TASK REQUIREMENTS
How many separate lines in this material contain the string "addChild"? Respond with the number alone.

MATERIAL FOR THIS EXERCISE
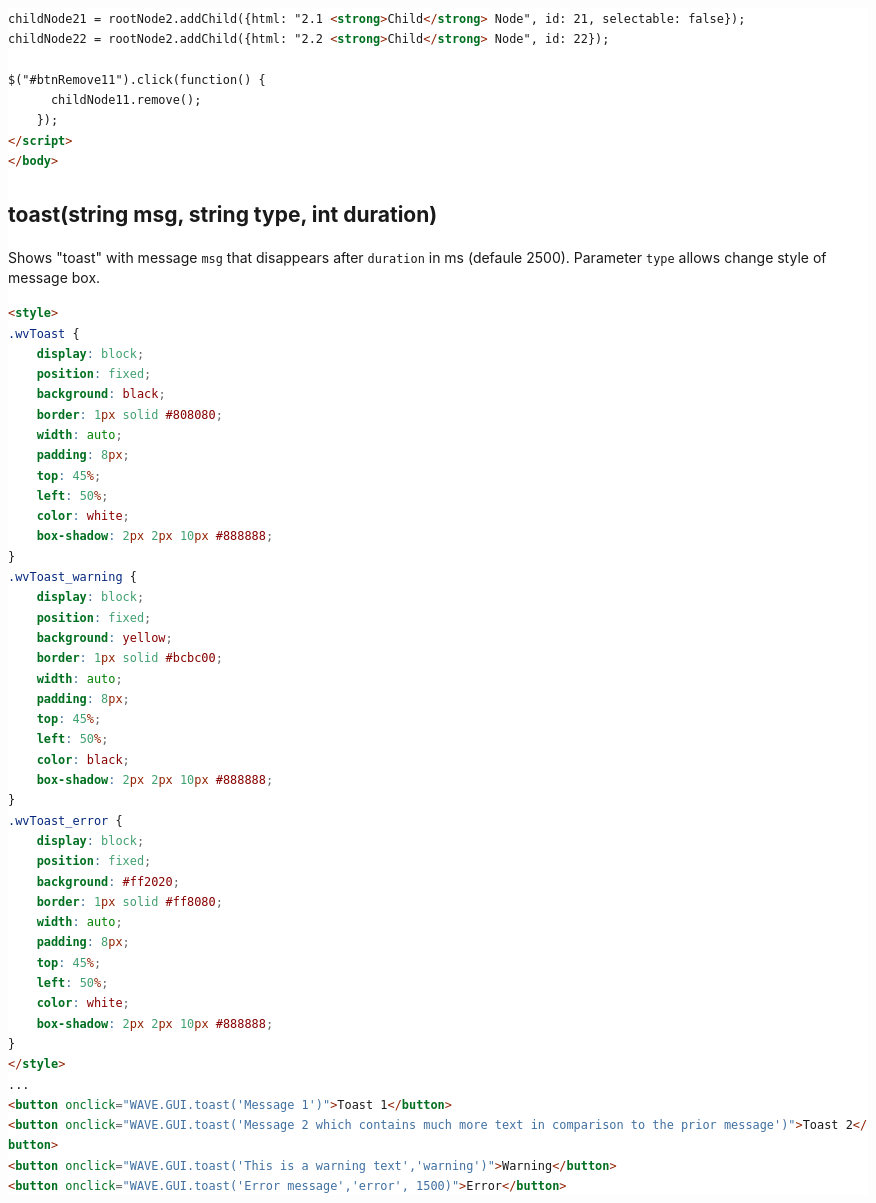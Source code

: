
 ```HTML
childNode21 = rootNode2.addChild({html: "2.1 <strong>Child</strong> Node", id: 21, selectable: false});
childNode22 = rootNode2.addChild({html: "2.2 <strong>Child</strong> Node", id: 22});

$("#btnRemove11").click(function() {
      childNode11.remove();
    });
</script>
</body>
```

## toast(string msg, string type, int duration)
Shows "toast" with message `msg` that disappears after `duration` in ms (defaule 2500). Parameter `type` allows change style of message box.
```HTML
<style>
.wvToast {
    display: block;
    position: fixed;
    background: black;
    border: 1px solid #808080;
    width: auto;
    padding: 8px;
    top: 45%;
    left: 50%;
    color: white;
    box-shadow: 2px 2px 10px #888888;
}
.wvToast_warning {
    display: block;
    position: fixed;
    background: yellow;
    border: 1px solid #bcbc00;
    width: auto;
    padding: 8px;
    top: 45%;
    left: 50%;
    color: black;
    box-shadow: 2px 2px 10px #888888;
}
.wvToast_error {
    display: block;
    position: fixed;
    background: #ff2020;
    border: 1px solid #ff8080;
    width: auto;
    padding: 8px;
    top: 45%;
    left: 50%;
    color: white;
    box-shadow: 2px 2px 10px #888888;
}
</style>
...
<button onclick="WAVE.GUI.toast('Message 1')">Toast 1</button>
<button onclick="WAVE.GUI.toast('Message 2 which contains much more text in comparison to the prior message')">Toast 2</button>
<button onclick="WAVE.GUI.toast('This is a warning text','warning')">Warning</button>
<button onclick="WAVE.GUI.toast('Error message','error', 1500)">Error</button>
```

==

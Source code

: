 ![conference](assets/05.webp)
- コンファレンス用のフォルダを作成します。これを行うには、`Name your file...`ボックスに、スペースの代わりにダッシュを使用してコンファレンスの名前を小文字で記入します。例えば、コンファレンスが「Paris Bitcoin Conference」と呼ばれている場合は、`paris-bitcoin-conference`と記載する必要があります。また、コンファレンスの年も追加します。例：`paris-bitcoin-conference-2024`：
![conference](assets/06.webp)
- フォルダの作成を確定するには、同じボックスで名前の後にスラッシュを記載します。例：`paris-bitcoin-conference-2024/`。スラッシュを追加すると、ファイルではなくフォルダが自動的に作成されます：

RESULT OF THIS EXERCISE
2